Tuesday, March 8, 2016

Sanders stuns media "experts" by winning Michigan; now the real race begins



According to the website FiveThirtyEight, which purports to be the “expert” on predicting elections, there was a 99 percent chance that Hillary Clinton would win the Michigan primary. A poll taken by an “independent” observer, Monmouth University, claimed on Monday that Clinton had a 55-42 lead over Bernie Sanders. Michigan State University subsequently put out a poll that suggested a much tighter race by five percentage points, but Clinton supporters like Susan J. Demas, who edits and publishes something called Inside Michigan Politics, poo-pooed it, calling it “unreliable” and using “flawed methodology.” “Clinton will win,” she said. 

I’ve said time and time again that the pro-Clinton media is out-of-touch with reality. It underestimates the antipathy many Democratic voters have for Clinton, instead are blinded by the all-consuming “power” of the Clintons, literally mesmerized by them. It underestimates that real desire of many Democrats to have an alternative to a candidate with such a history of unethical behavior; like Barack Obama, Sanders doesn’t have a fraction of the “baggage” Clinton has. Obama inspired “hope,” Sanders inspires “real change,” and Clinton merely inspires her egotistical self. 

Sanders “shocked” the world by overcoming the widest deficit in primary history, with other polls suggesting a 21-point Clinton victory, to win Michigan. Even in Wayne County where Detroit is located, Sanders held steady all night at 40 percent of vote. His larger than expected vote tally among blacks suggest that outside the South some black voters are more receptive to his message. 

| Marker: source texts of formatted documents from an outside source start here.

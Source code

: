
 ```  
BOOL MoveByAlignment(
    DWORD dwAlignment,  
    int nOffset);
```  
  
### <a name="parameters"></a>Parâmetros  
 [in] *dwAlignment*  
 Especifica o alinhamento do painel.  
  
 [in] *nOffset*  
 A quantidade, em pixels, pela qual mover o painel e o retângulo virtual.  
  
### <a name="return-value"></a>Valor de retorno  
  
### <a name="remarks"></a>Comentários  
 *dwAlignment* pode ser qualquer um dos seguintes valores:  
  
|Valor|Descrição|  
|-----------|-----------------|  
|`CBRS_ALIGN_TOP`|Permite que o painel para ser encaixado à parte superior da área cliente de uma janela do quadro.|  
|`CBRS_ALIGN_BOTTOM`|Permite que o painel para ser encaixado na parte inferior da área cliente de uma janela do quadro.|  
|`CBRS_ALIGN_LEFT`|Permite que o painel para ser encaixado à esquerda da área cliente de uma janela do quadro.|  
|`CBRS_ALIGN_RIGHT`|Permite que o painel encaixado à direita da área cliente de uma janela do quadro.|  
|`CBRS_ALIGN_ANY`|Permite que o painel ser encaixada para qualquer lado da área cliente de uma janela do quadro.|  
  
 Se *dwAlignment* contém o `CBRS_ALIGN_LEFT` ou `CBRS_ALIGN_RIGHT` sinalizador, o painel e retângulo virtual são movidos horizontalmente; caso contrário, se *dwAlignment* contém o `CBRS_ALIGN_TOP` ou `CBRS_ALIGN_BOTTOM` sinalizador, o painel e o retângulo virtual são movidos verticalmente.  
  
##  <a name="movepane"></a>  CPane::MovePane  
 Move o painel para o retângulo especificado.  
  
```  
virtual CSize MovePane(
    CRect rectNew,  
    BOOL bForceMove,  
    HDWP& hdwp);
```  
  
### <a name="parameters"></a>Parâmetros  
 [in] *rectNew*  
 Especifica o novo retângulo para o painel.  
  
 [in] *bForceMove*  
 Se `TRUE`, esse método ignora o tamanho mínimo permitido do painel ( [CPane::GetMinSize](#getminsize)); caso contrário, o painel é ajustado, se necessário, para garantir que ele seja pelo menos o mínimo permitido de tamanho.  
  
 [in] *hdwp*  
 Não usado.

The Deep South states that provided Clinton with her early lead in primary delegates have had their say, and a disproportionate one at that, since those states likely will remain Republican strongholds in November. Now it is for the real race to begin, and it has begun with this victory in Michigan. Sanders doesn’t have to win 3/5 of the remaining primary delegates as the media keeps telling us, which is “impossible” to overcome. What Sanders needs to do is win a majority of the primary delegates, and then his supporters must put pressure on super delegates who are trying to defraud voters of their right to select the candidate of their choice.